ABOUT THIS TASK:
Below are some records. Copy every line in them that holds "Zweck".

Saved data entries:

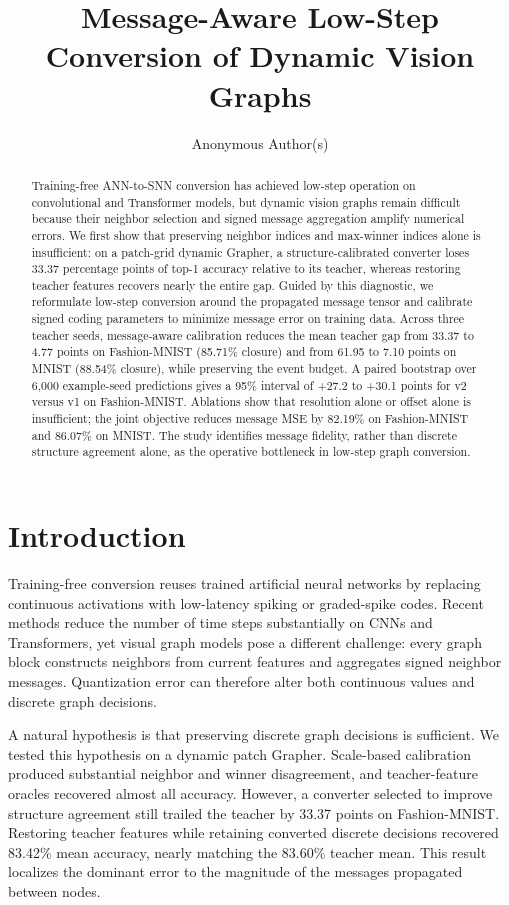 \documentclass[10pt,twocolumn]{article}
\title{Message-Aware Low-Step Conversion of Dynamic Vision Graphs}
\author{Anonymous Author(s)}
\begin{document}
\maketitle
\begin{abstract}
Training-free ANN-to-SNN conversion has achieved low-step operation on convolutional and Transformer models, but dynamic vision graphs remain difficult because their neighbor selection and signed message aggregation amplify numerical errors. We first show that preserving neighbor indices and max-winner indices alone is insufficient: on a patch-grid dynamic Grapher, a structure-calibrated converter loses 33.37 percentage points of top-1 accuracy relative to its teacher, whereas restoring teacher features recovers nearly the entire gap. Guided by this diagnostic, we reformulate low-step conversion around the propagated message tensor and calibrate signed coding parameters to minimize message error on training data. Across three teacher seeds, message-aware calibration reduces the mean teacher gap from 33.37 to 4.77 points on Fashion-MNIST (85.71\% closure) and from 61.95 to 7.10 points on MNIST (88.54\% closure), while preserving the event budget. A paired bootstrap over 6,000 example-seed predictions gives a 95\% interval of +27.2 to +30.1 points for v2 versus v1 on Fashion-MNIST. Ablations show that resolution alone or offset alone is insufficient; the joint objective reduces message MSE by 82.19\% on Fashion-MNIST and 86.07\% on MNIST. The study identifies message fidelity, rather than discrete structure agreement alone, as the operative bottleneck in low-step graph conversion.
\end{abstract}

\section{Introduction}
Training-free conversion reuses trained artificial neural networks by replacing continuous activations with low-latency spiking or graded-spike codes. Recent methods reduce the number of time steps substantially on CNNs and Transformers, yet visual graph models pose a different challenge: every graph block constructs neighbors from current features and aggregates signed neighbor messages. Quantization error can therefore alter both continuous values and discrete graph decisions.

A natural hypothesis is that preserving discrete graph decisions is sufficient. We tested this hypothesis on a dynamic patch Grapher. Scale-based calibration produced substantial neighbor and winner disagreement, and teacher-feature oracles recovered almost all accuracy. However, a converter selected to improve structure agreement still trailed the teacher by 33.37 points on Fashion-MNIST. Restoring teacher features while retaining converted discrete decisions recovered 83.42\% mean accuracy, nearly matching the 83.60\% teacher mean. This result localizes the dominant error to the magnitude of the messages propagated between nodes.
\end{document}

==

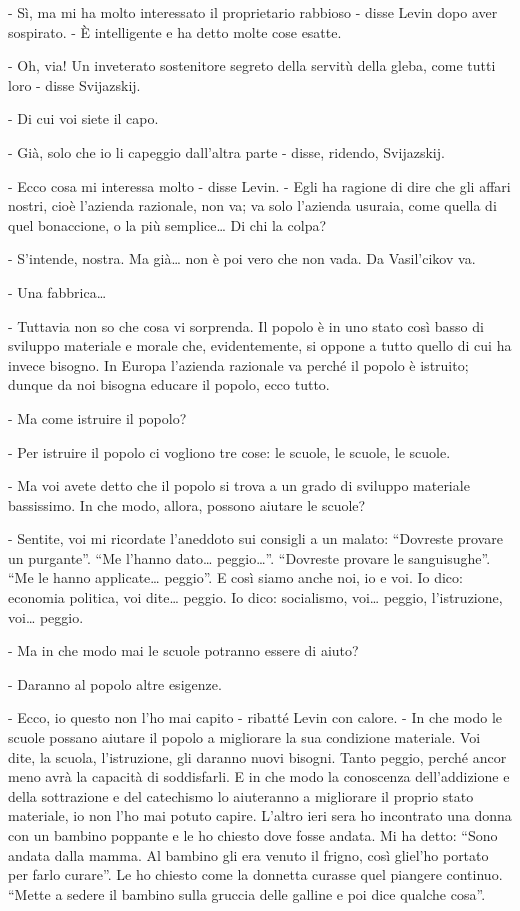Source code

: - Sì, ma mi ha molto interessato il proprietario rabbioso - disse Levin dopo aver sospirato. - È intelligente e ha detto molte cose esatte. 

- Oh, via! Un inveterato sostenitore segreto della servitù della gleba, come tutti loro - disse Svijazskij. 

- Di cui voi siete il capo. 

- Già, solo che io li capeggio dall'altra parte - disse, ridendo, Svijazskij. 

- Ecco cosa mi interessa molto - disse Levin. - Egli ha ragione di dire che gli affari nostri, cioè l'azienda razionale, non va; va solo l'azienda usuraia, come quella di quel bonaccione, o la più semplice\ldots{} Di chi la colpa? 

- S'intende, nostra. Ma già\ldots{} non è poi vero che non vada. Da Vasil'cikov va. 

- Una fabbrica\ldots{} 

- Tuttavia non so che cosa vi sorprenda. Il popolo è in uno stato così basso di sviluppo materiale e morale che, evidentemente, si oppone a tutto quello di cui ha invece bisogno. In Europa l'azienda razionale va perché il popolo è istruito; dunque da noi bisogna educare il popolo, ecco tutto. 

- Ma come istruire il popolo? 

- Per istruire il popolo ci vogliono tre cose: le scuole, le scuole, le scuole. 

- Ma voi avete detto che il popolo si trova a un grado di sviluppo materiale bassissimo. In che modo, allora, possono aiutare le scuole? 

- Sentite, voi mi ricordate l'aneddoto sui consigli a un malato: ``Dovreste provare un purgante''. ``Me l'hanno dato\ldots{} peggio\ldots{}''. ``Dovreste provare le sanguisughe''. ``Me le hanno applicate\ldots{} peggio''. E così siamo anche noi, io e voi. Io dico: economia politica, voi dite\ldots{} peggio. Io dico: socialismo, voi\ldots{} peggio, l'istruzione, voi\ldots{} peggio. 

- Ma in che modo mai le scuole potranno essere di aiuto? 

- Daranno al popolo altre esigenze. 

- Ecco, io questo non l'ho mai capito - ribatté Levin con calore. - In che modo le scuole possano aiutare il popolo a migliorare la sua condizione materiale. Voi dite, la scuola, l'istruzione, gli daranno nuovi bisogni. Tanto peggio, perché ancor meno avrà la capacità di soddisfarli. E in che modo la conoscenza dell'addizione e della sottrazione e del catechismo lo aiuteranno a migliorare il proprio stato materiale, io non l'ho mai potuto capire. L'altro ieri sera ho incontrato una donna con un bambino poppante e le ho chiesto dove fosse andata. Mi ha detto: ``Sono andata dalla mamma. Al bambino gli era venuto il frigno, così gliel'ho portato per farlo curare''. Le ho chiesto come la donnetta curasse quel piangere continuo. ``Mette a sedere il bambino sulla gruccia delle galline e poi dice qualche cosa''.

* * *

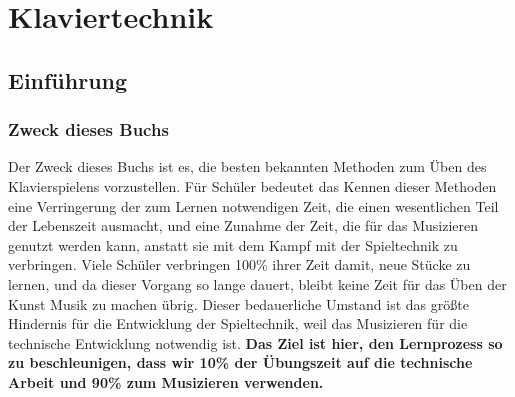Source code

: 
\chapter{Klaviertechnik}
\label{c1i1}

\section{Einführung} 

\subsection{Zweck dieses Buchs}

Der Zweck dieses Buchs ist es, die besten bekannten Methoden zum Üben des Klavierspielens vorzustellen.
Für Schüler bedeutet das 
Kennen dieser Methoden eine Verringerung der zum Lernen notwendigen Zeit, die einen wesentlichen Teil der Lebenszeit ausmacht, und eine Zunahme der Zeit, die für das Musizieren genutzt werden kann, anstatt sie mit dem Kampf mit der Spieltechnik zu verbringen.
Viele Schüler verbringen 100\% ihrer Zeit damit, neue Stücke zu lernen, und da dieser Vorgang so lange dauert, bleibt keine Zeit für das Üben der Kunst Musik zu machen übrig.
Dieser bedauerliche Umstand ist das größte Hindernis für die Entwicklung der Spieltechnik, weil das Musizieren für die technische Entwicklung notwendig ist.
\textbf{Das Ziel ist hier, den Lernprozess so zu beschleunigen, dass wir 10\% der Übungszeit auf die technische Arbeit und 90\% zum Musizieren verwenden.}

ANSWER FOR THIS EXERCISE:
\subsection{Zweck dieses Buchs}
Der Zweck dieses Buchs ist es, die besten bekannten Methoden zum Üben des Klavierspielens vorzustellen.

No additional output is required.